I notice that nsseg in mch.s may return %7F00 on some cases and is used
in machdep.c as stseg = nsseg(u_state->s_sp); so it seems the stack uses
segment 0x7F00. Then may be the & is shorthand to make sure the address
pointed by the ANDed pointer falls within the stack. It would probably
imply user programs have a maximum stack size of 65536 bytes as well.

That may explain why some pointers are ANDed and others not. I haven't
had a thorough look, but if the &0x7F00FFFF usage is consistent, then
that's is an explanation that may guide source reconstruction.

Does this look sensible?

					j

-- 
	These opinions are mine and only mine.

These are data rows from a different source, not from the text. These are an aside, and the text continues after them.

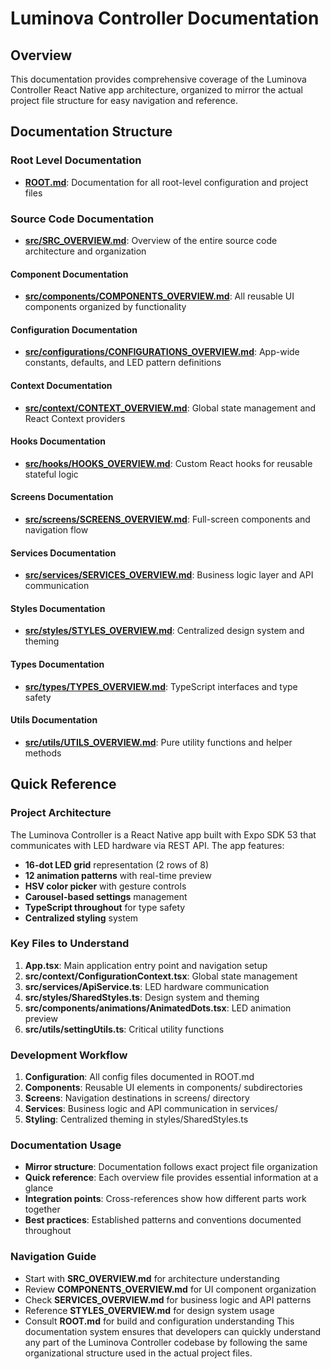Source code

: # Luminova Controller Documentation
## Overview
This documentation provides comprehensive coverage of the Luminova Controller React Native app architecture, organized to mirror the actual project file structure for easy navigation and reference.
## Documentation Structure
### Root Level Documentation
- **[ROOT.md](ROOT.md)**: Documentation for all root-level configuration and project files
### Source Code Documentation
- **[src/SRC_OVERVIEW.md](src/SRC_OVERVIEW.md)**: Overview of the entire source code architecture and organization
#### Component Documentation
- **[src/components/COMPONENTS_OVERVIEW.md](src/components/COMPONENTS_OVERVIEW.md)**: All reusable UI components organized by functionality
#### Configuration Documentation  
- **[src/configurations/CONFIGURATIONS_OVERVIEW.md](src/configurations/CONFIGURATIONS_OVERVIEW.md)**: App-wide constants, defaults, and LED pattern definitions
#### Context Documentation
- **[src/context/CONTEXT_OVERVIEW.md](src/context/CONTEXT_OVERVIEW.md)**: Global state management and React Context providers
#### Hooks Documentation
- **[src/hooks/HOOKS_OVERVIEW.md](src/hooks/HOOKS_OVERVIEW.md)**: Custom React hooks for reusable stateful logic
#### Screens Documentation
- **[src/screens/SCREENS_OVERVIEW.md](src/screens/SCREENS_OVERVIEW.md)**: Full-screen components and navigation flow
#### Services Documentation
- **[src/services/SERVICES_OVERVIEW.md](src/services/SERVICES_OVERVIEW.md)**: Business logic layer and API communication
#### Styles Documentation
- **[src/styles/STYLES_OVERVIEW.md](src/styles/STYLES_OVERVIEW.md)**: Centralized design system and theming
#### Types Documentation
- **[src/types/TYPES_OVERVIEW.md](src/types/TYPES_OVERVIEW.md)**: TypeScript interfaces and type safety
#### Utils Documentation
- **[src/utils/UTILS_OVERVIEW.md](src/utils/UTILS_OVERVIEW.md)**: Pure utility functions and helper methods
## Quick Reference
### Project Architecture
The Luminova Controller is a React Native app built with Expo SDK 53 that communicates with LED hardware via REST API. The app features:
- **16-dot LED grid** representation (2 rows of 8)
- **12 animation patterns** with real-time preview
- **HSV color picker** with gesture controls  
- **Carousel-based settings** management
- **TypeScript throughout** for type safety
- **Centralized styling** system
### Key Files to Understand
1. **App.tsx**: Main application entry point and navigation setup
2. **src/context/ConfigurationContext.tsx**: Global state management
3. **src/services/ApiService.ts**: LED hardware communication
4. **src/styles/SharedStyles.ts**: Design system and theming
5. **src/components/animations/AnimatedDots.tsx**: LED animation preview
6. **src/utils/settingUtils.ts**: Critical utility functions
### Development Workflow
1. **Configuration**: All config files documented in ROOT.md
2. **Components**: Reusable UI elements in components/ subdirectories
3. **Screens**: Navigation destinations in screens/ directory
4. **Services**: Business logic and API communication in services/
5. **Styling**: Centralized theming in styles/SharedStyles.ts
### Documentation Usage
- **Mirror structure**: Documentation follows exact project file organization
- **Quick reference**: Each overview file provides essential information at a glance
- **Integration points**: Cross-references show how different parts work together
- **Best practices**: Established patterns and conventions documented throughout
### Navigation Guide
- Start with **SRC_OVERVIEW.md** for architecture understanding
- Review **COMPONENTS_OVERVIEW.md** for UI component organization
- Check **SERVICES_OVERVIEW.md** for business logic and API patterns
- Reference **STYLES_OVERVIEW.md** for design system usage
- Consult **ROOT.md** for build and configuration understanding
This documentation system ensures that developers can quickly understand any part of the Luminova Controller codebase by following the same organizational structure used in the actual project files.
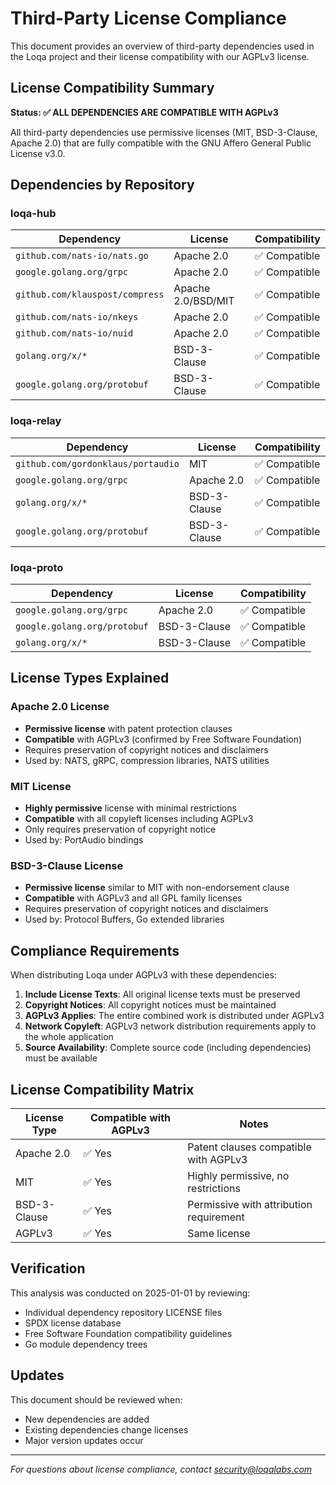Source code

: # Third-Party License Compliance

This document provides an overview of third-party dependencies used in the Loqa project and their license compatibility with our AGPLv3 license.

## License Compatibility Summary

**Status: ✅ ALL DEPENDENCIES ARE COMPATIBLE WITH AGPLv3**

All third-party dependencies use permissive licenses (MIT, BSD-3-Clause, Apache 2.0) that are fully compatible with the GNU Affero General Public License v3.0.

## Dependencies by Repository

### loqa-hub

| Dependency | License | Compatibility |
|------------|---------|---------------|
| `github.com/nats-io/nats.go` | Apache 2.0 | ✅ Compatible |
| `google.golang.org/grpc` | Apache 2.0 | ✅ Compatible |
| `github.com/klauspost/compress` | Apache 2.0/BSD/MIT | ✅ Compatible |
| `github.com/nats-io/nkeys` | Apache 2.0 | ✅ Compatible |
| `github.com/nats-io/nuid` | Apache 2.0 | ✅ Compatible |
| `golang.org/x/*` | BSD-3-Clause | ✅ Compatible |
| `google.golang.org/protobuf` | BSD-3-Clause | ✅ Compatible |

### loqa-relay

| Dependency | License | Compatibility |
|------------|---------|---------------|
| `github.com/gordonklaus/portaudio` | MIT | ✅ Compatible |
| `google.golang.org/grpc` | Apache 2.0 | ✅ Compatible |
| `golang.org/x/*` | BSD-3-Clause | ✅ Compatible |
| `google.golang.org/protobuf` | BSD-3-Clause | ✅ Compatible |

### loqa-proto

| Dependency | License | Compatibility |
|------------|---------|---------------|
| `google.golang.org/grpc` | Apache 2.0 | ✅ Compatible |
| `google.golang.org/protobuf` | BSD-3-Clause | ✅ Compatible |
| `golang.org/x/*` | BSD-3-Clause | ✅ Compatible |

## License Types Explained

### Apache 2.0 License
- **Permissive license** with patent protection clauses
- **Compatible** with AGPLv3 (confirmed by Free Software Foundation)
- Requires preservation of copyright notices and disclaimers
- Used by: NATS, gRPC, compression libraries, NATS utilities

### MIT License  
- **Highly permissive** license with minimal restrictions
- **Compatible** with all copyleft licenses including AGPLv3
- Only requires preservation of copyright notice
- Used by: PortAudio bindings

### BSD-3-Clause License
- **Permissive license** similar to MIT with non-endorsement clause
- **Compatible** with AGPLv3 and all GPL family licenses
- Requires preservation of copyright notices and disclaimers
- Used by: Protocol Buffers, Go extended libraries

## Compliance Requirements

When distributing Loqa under AGPLv3 with these dependencies:

1. **Include License Texts**: All original license texts must be preserved
2. **Copyright Notices**: All copyright notices must be maintained
3. **AGPLv3 Applies**: The entire combined work is distributed under AGPLv3
4. **Network Copyleft**: AGPLv3 network distribution requirements apply to the whole application
5. **Source Availability**: Complete source code (including dependencies) must be available

## License Compatibility Matrix

| License Type | Compatible with AGPLv3 | Notes |
|--------------|------------------------|-------|
| Apache 2.0 | ✅ Yes | Patent clauses compatible with AGPLv3 |
| MIT | ✅ Yes | Highly permissive, no restrictions |
| BSD-3-Clause | ✅ Yes | Permissive with attribution requirement |
| AGPLv3 | ✅ Yes | Same license |

## Verification

This analysis was conducted on 2025-01-01 by reviewing:
- Individual dependency repository LICENSE files
- SPDX license database
- Free Software Foundation compatibility guidelines
- Go module dependency trees

## Updates

This document should be reviewed when:
- New dependencies are added
- Existing dependencies change licenses
- Major version updates occur

---

*For questions about license compliance, contact security@loqalabs.com*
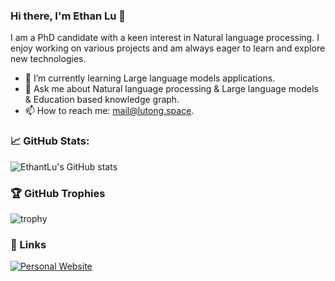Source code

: ### Hi there, I'm Ethan Lu 👋

I am a PhD candidate with a keen interest in Natural language processing. I enjoy working on various projects and am always eager to learn and explore new technologies.

- 🌱 I’m currently learning Large language models applications.
- 💬 Ask me about Natural language processing & Large language models & Education based knowledge graph.
- 📫 How to reach me: mail@lutong.space.


### 📈 GitHub Stats:

![EthantLu's GitHub stats](https://github-readme-stats.vercel.app/api?username=EthantLu&show_icons=true&theme=radical)

### 🏆 GitHub Trophies

![trophy](https://github-profile-trophy.vercel.app/?username=EthantLu&theme=onedark)

### 🔗 Links
[![Personal Website](https://img.shields.io/badge/-Website-black?style=flat-square&logo=web)](https://lutong.space)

Hey man, I saw them first!

			    José R. Valverde

	De nada sirve la Inteligencia Artificial cuando falta la Natural
-------------- next part --------------
A non-text attachment was scrubbed...
Name: signature.asc
Type: application/pgp-signature
Size: 189 bytes
Desc: not available
URL: <http://minnie.tuhs.org/pipermail/tuhs/attachments/20080625/8fe9f063/attachment.sig>


^ permalink raw reply	[flat|nested] 25+ messages in thread

* [TUHS] Introduction
  2008-06-25 10:25       ` Jose R. Valverde
@ 2008-06-26 14:52         ` Oliver Lehmann
  2008-06-27 12:24           ` Jose R. Valverde
  0 siblings, 1 reply; 25+ messages in thread
From: Oliver Lehmann @ 2008-06-26 14:52 UTC (permalink / raw)


Hi Jose,

first - thanks for taking the time helping me here on this issue.

		s=(char *)(*(long *)adx & 0x7F00FFFF);

in prf.c compiles to:

        ldl     rr2,|_stkseg+~L1+8|(fp)
        ldl     rr4, at rr2
        and     r4,#32512
        ldl     |_stkseg+~L1+12|(fp),rr4

I've some places in the WEGA kernel where this ANDing is done in a
way I need it, but I have no source which compiles to the way I need
it. I've searched all the kernel for it.
I guess the WEGA-developer which replaced some ZEUS objects by his
own implementation didn't found out the real syntax too and so created
basically the same syntax I have now in the sources for the original
ZEUS objects. So some sources (mostly theese with german comments ;)
are containing 7F00FFFF ANDings which are compatible because they are
not the original ZEUS objects where this copying is made. And for
ZEUS I've zero sources...

So the only thing in sys2.c's link() you wanted me to change in your
previous mail was:

	u.u_dirp.l = (caddr_t) ((long *) uap->linkname & 0x7F00FFFF);

right? Tried this, and got:

"sys2.c":305: operands of "&" have incompatible types 
Error in file sys2.c: Error.  No assembly.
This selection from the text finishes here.